● **WORK INSTRUCTIONS**:
Return a copy of each line in the listing that includes the word "itself".

┄┄┄┄┄┄┄┄┄┄

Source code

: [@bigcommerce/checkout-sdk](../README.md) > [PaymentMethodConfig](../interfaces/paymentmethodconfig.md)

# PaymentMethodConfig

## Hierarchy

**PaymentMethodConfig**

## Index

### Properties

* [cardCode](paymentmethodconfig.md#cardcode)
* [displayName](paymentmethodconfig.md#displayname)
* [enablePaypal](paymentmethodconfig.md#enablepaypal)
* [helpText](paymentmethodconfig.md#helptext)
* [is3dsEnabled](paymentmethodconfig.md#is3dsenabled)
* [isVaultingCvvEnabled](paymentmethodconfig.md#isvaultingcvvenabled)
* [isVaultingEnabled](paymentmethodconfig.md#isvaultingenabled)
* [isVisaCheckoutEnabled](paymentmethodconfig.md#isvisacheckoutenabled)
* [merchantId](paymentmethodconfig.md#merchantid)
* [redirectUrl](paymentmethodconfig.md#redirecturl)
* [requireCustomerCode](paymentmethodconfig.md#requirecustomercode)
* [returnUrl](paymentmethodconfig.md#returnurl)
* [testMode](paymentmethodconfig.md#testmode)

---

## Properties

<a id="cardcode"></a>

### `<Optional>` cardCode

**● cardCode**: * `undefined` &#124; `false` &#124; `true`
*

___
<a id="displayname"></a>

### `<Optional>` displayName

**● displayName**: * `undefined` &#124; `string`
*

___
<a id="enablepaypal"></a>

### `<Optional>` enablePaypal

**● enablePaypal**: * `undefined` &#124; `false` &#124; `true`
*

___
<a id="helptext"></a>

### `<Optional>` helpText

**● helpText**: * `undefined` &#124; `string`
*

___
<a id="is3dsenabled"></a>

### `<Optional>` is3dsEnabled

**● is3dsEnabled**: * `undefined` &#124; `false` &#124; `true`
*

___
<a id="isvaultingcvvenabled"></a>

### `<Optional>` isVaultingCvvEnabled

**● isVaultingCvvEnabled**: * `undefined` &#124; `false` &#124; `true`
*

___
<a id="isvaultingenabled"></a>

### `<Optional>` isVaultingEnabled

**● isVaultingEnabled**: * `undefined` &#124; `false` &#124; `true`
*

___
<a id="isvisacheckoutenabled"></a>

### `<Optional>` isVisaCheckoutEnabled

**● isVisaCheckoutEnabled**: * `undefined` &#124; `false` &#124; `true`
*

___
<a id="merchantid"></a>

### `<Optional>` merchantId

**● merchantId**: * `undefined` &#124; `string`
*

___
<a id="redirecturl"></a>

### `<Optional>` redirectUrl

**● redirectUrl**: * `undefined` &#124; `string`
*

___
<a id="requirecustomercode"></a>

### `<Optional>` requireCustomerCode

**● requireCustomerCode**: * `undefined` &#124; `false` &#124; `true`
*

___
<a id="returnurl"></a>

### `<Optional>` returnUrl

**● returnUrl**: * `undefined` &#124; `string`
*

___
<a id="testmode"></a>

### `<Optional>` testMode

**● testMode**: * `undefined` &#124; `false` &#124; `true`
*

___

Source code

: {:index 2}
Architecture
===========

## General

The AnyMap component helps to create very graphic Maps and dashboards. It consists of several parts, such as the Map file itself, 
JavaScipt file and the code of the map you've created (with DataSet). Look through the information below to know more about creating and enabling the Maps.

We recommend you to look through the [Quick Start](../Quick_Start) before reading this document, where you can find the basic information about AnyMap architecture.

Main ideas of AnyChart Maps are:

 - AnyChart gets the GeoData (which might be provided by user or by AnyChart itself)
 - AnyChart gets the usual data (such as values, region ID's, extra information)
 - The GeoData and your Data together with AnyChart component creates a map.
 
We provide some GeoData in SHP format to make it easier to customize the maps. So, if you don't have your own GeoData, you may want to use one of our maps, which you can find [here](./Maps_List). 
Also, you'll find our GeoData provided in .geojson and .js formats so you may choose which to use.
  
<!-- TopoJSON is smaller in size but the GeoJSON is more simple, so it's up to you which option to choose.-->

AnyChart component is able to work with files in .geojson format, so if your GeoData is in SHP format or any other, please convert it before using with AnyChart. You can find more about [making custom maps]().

┄┄┄┄┄┄┄┄┄┄

● **REPLY**:
The AnyMap component helps to create very graphic Maps and dashboards. It consists of several parts, such as the Map file itself, 
 - AnyChart gets the GeoData (which might be provided by user or by AnyChart itself)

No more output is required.